» **WHAT IS NEEDED**
What you write must match, character for character, the lines from the one with "Source code" down to the one with "为了能让大家整体上大致了解A" in the listing below, minus its pictures.

» **AVAILABLE DATA**
=====
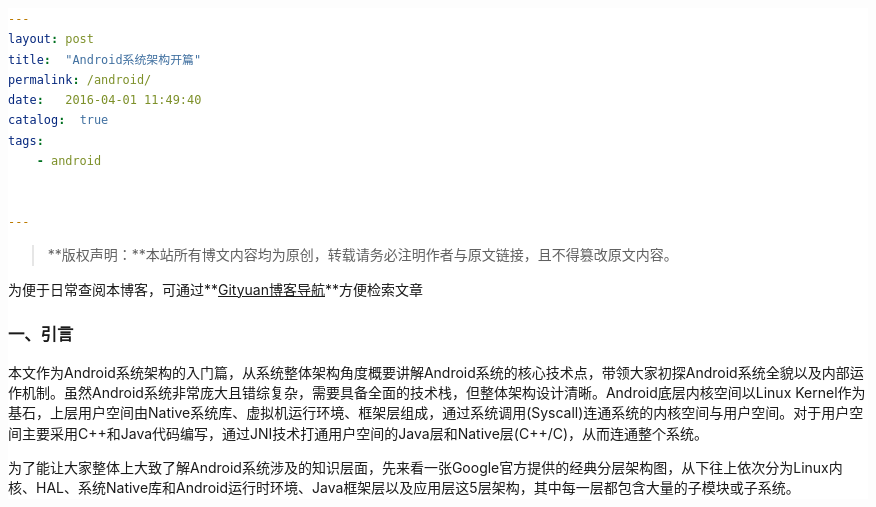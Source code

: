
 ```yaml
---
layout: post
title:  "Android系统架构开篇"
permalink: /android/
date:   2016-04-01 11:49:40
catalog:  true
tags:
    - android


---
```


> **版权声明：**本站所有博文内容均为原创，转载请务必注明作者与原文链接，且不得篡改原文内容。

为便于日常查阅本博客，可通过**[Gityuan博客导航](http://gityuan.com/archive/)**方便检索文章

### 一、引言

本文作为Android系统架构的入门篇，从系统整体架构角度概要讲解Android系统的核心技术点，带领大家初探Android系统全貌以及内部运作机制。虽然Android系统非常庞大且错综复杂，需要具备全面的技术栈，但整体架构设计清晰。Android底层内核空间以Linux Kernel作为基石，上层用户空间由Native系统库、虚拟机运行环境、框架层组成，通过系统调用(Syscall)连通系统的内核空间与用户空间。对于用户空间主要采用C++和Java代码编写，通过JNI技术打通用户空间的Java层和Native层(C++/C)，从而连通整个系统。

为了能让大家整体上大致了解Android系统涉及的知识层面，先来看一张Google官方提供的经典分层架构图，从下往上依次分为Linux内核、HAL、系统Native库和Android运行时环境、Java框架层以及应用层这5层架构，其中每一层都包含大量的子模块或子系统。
=====
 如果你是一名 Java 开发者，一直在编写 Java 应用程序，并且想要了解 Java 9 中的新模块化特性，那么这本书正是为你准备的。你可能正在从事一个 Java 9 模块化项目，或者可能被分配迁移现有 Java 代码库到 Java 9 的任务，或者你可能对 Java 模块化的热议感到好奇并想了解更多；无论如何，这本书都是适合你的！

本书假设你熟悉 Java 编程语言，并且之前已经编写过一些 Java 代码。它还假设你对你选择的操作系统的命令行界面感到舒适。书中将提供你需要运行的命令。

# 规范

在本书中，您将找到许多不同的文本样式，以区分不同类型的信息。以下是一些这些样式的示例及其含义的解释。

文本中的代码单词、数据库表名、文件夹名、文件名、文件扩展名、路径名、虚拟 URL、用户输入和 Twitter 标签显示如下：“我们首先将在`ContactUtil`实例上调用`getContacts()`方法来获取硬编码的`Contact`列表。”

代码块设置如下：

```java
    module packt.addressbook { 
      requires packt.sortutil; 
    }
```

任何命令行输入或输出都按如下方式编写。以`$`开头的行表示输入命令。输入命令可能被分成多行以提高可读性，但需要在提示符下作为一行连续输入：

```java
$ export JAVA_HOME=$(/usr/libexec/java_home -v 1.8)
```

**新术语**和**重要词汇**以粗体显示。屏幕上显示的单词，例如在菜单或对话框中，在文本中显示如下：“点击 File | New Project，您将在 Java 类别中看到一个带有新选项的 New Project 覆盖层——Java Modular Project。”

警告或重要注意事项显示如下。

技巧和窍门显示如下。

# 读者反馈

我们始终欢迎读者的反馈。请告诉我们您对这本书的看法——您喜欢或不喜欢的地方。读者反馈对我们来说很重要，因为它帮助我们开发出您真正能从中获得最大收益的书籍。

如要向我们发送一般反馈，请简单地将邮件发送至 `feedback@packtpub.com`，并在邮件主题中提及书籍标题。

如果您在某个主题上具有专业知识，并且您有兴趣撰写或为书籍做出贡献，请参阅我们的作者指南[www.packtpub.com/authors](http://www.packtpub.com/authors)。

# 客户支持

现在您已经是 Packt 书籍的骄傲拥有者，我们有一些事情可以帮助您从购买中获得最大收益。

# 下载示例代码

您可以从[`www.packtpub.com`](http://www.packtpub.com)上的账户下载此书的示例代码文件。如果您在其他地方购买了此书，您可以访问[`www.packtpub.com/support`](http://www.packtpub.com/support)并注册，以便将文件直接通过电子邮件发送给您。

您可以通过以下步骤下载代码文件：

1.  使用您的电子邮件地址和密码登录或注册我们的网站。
=====
» **RESPONSE TO THIS EXERCISE**
Source code

:
 ```yaml
---
layout: post
title:  "Android系统架构开篇"
permalink: /android/
date:   2016-04-01 11:49:40
catalog:  true
tags:
    - android


---
```


> **版权声明：**本站所有博文内容均为原创，转载请务必注明作者与原文链接，且不得篡改原文内容。

为便于日常查阅本博客，可通过**[Gityuan博客导航](http://gityuan.com/archive/)**方便检索文章

### 一、引言

本文作为Android系统架构的入门篇，从系统整体架构角度概要讲解Android系统的核心技术点，带领大家初探Android系统全貌以及内部运作机制。虽然Android系统非常庞大且错综复杂，需要具备全面的技术栈，但整体架构设计清晰。Android底层内核空间以Linux Kernel作为基石，上层用户空间由Native系统库、虚拟机运行环境、框架层组成，通过系统调用(Syscall)连通系统的内核空间与用户空间。对于用户空间主要采用C++和Java代码编写，通过JNI技术打通用户空间的Java层和Native层(C++/C)，从而连通整个系统。

为了能让大家整体上大致了解Android系统涉及的知识层面，先来看一张Google官方提供的经典分层架构图，从下往上依次分为Linux内核、HAL、系统Native库和Android运行时环境、Java框架层以及应用层这5层架构，其中每一层都包含大量的子模块或子系统。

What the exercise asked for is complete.